La morte che genera vita e la vita che genera morte. Tutto è un ciclo serrato, da cui non si può più scappare. Si è prigionieri inconsapevolmente di un ingranaggio indefinito e sconosciuto, che non ha nulla a che fare con il contrasto chiarificatore del bene e del male prettamente religioso. Proprio questa indeterminazione può turbare il lettore, i suoi segreti e i suoi desideri.
Chiunque di noi potrebbe essere il protagonista ossessionato dal tatuaggio di “Un ramo spaccato in due”: «Ogni tanto si alzava, andava in bagno, si metteva di profilo davanti allo specchio. Se il ramo spaccato segnava l’inizio di una nuova vita, pensò, avrebbe dovuto comportarsi di conseguenza» (p. 112).
Senza indugio potremmo imboccare l’ombra e correre verso un destino incerto, come l’uomo elegantemente vestito alla ricerca del palazzo migliore da cui lanciarsi.
Il rapporto coniugale di condiscendenza, paura e marciume in “Giuditta” potrebbe essere o diventare il nostro, o delle persone che sostano di fianco a noi sull'autobus aspettato per mezz’ora, rei di un amore adultero e di una relazione ormai marcita un pezzo dopo l’altro.

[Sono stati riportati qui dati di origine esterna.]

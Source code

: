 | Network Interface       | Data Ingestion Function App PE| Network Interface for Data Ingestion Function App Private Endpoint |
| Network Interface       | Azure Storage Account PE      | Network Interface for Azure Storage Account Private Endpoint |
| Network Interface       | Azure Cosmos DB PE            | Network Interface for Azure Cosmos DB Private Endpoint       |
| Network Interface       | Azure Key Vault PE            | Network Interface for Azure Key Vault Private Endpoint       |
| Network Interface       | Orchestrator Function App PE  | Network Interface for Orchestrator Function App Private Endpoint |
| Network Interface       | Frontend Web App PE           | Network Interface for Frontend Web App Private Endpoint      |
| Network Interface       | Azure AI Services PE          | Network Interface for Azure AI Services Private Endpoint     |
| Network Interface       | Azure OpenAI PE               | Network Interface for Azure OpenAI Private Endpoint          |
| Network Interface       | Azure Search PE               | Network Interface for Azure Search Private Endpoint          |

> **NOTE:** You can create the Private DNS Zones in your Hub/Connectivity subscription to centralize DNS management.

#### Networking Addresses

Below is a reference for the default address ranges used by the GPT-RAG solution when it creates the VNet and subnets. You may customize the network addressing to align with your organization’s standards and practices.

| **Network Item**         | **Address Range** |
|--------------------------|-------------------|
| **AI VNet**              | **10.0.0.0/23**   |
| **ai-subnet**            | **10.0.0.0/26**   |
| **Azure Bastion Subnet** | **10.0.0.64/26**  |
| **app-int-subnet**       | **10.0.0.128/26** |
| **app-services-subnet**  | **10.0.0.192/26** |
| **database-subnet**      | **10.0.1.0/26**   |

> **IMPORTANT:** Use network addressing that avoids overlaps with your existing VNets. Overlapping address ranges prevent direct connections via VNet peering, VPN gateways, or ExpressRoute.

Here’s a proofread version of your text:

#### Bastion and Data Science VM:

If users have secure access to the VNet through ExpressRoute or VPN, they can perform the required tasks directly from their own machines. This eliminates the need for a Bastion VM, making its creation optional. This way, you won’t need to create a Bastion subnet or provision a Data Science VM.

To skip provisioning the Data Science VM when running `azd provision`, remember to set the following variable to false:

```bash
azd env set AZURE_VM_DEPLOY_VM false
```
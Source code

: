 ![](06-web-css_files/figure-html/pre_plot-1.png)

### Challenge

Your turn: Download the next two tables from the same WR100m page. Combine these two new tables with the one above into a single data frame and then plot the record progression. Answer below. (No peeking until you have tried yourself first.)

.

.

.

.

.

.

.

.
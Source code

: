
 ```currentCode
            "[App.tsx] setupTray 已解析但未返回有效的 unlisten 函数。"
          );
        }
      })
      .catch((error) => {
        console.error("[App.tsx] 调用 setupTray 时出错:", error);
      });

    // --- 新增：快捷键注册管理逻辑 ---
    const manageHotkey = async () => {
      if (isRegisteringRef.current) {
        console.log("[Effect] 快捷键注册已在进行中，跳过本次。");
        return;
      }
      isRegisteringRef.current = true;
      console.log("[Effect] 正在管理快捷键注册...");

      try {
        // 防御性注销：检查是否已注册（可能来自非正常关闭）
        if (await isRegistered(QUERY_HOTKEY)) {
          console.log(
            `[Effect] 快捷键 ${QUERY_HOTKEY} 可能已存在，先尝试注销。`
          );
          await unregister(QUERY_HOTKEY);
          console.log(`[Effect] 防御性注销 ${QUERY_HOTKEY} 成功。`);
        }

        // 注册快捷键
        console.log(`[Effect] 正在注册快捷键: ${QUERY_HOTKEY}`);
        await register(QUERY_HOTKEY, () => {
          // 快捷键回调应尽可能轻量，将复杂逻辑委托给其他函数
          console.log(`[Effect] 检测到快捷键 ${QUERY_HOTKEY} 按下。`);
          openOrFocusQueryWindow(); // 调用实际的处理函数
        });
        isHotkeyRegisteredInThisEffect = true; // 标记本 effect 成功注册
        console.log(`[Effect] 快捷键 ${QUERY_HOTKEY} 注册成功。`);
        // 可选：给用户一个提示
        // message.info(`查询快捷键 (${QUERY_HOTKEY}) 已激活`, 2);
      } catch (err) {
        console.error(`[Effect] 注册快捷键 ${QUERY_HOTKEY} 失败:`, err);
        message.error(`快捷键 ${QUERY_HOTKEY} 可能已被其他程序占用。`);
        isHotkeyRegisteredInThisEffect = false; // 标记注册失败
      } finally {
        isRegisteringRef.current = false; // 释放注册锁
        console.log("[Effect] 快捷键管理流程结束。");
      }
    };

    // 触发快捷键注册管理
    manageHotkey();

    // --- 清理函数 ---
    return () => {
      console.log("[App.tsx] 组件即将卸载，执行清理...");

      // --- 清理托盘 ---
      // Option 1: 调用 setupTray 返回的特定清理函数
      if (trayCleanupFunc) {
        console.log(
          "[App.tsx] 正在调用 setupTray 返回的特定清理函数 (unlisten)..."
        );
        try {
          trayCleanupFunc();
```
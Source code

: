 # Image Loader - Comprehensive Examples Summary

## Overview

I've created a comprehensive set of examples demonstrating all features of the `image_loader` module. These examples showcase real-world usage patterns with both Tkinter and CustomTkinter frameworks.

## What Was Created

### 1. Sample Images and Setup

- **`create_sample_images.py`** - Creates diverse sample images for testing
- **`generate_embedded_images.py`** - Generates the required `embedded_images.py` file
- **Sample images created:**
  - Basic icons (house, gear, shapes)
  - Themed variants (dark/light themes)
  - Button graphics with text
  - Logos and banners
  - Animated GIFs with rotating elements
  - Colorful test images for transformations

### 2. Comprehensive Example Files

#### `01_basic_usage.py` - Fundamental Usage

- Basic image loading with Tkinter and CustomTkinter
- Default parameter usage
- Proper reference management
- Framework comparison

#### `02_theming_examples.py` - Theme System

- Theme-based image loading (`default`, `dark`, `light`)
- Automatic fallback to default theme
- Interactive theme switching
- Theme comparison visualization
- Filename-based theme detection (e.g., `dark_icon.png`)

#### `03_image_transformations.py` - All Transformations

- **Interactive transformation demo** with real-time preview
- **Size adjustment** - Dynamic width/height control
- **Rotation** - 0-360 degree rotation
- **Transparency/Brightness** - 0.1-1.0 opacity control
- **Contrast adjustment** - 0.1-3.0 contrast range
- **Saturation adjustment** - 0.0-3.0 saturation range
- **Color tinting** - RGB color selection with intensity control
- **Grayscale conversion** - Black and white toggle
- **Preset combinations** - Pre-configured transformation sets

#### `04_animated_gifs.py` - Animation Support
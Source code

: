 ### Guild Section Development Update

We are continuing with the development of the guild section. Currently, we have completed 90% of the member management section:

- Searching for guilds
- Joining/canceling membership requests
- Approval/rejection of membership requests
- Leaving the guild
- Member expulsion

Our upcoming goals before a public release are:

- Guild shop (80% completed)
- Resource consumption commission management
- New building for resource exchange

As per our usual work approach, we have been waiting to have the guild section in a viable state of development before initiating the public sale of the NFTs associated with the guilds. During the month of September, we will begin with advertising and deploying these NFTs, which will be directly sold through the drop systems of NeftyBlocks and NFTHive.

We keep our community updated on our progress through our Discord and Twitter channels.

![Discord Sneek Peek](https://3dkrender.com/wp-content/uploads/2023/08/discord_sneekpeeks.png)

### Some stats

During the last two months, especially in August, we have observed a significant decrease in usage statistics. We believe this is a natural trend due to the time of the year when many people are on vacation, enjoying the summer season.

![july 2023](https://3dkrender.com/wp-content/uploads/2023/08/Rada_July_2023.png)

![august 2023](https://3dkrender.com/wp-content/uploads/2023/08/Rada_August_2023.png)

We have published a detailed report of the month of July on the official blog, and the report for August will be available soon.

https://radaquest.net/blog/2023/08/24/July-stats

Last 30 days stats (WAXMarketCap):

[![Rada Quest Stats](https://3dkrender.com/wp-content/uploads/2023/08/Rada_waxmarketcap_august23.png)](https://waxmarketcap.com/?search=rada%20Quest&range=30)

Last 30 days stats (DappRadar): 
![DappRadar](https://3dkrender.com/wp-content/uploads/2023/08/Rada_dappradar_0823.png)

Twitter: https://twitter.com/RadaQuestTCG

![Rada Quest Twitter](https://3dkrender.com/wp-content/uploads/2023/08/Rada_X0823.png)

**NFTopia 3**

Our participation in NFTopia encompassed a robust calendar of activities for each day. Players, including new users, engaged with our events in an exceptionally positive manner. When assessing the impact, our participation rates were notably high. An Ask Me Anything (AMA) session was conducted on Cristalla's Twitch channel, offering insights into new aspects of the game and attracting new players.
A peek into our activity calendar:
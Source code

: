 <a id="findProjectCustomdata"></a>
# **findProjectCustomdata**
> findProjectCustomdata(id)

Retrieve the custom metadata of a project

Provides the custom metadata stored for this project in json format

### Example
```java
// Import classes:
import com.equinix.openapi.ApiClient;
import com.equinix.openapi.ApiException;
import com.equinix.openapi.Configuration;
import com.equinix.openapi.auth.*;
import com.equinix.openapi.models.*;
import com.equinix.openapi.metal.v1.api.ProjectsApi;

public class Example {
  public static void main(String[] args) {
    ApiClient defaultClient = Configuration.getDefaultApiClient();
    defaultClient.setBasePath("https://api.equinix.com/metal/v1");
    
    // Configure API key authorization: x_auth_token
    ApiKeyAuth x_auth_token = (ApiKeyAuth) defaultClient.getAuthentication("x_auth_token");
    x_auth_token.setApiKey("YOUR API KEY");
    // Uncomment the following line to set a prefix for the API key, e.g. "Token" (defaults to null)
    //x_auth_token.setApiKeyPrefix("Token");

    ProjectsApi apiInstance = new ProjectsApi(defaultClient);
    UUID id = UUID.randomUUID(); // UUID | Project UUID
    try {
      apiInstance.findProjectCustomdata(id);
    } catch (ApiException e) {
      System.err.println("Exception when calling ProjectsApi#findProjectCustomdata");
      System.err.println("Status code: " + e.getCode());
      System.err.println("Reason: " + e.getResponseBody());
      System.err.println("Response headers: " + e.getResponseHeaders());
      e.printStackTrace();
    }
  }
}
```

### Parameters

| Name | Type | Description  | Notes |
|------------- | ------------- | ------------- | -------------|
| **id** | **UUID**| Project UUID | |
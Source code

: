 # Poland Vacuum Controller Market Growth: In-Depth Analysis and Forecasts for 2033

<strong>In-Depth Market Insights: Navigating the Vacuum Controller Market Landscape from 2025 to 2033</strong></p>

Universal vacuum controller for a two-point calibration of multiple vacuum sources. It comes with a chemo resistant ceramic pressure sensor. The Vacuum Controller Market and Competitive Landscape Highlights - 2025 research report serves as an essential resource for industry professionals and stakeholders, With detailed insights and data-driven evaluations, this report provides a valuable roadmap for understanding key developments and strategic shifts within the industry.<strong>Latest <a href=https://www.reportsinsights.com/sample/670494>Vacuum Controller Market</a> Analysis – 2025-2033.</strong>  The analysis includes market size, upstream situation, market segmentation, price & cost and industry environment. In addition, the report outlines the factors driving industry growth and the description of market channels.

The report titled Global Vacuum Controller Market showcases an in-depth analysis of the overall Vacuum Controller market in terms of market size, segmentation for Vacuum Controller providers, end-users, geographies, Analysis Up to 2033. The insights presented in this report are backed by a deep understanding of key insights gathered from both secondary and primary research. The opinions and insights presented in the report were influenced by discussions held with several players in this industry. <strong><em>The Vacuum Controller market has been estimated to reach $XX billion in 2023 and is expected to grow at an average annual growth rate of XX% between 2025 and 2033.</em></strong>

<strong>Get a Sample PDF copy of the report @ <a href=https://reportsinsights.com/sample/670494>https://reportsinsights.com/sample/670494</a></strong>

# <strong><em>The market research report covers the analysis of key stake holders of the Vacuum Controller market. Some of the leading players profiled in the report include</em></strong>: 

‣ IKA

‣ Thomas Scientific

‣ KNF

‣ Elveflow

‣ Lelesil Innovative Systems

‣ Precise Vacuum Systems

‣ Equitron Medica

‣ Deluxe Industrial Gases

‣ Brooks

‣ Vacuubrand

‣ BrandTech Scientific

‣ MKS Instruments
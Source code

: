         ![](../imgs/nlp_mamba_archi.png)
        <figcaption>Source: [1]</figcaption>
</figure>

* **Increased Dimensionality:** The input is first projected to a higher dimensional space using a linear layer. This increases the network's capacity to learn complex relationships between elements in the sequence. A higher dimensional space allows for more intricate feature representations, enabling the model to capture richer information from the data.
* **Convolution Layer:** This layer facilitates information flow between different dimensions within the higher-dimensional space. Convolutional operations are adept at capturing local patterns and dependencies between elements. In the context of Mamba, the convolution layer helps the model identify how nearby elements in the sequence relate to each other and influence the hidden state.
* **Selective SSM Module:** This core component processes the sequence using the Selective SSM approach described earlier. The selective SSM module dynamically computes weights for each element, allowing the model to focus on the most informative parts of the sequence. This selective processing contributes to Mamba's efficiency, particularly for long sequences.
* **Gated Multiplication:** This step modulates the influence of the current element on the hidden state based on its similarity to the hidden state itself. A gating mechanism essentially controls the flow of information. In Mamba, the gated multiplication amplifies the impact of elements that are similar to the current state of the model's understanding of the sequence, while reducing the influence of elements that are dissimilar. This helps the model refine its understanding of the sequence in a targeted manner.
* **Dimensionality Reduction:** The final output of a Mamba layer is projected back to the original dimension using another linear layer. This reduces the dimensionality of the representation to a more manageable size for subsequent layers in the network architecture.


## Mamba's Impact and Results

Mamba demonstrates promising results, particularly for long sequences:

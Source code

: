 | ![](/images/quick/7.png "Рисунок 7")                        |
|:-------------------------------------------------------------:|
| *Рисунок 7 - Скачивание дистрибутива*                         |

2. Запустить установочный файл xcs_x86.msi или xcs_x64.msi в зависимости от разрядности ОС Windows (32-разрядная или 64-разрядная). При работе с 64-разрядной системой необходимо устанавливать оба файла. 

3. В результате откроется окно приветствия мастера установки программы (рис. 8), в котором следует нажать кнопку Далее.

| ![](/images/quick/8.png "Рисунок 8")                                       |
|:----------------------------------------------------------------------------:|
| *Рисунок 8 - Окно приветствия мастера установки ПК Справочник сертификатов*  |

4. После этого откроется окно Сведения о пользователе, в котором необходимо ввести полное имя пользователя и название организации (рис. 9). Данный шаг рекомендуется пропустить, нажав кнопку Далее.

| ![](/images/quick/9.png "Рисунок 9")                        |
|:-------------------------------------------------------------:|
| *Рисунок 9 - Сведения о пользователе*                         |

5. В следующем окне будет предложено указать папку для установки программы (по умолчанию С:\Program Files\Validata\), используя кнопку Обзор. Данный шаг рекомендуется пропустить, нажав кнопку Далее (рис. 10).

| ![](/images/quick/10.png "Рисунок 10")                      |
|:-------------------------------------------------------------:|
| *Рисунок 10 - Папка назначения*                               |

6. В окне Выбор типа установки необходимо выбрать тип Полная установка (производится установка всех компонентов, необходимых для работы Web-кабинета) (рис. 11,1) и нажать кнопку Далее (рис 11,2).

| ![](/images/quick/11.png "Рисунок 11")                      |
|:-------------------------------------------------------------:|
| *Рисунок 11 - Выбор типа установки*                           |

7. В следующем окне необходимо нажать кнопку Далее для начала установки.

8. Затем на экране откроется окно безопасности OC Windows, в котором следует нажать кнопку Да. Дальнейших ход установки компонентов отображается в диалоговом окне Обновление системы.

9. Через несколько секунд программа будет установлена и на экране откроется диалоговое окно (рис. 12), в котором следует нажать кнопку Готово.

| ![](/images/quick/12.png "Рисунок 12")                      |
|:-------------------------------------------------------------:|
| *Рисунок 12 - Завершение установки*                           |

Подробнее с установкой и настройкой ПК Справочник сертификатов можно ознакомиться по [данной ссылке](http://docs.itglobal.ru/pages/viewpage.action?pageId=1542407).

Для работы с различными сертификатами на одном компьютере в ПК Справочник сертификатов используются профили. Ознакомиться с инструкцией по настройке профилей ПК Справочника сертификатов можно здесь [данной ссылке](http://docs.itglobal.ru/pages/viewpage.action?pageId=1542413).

I poteri forti sono «scommettere sulla virtù degli esseri umani» (p. 61); sono godere del profumo delle ortensie ma sapere che «fluttuano come i capelli di un morto in un’acqua nera» (p. 62).
I poteri forti sono il disagio, l’imbarazzo, la timidezza, la sfrontatezza, la dolcezza non governata che si dissolve come lo zucchero a velo soffiato da un bambino per gioco.
Ma I poteri forti sono anche la luce che esaudisce un desiderio, quello sfavillio che rinnova la «consistenza della strada, delle ortensie, del palazzo, dei palazzi, del colle laggiù, che brillò come un orecchino appuntato sul lobo lucido del cielo» (p. 63).
Nota di merito: la dedizione che NNE mette nella cura delle sue pubblicazioni. In particolare, ne I poteri forti il lettore fa la conoscenza di un'artista insondabile: Julia Malkova.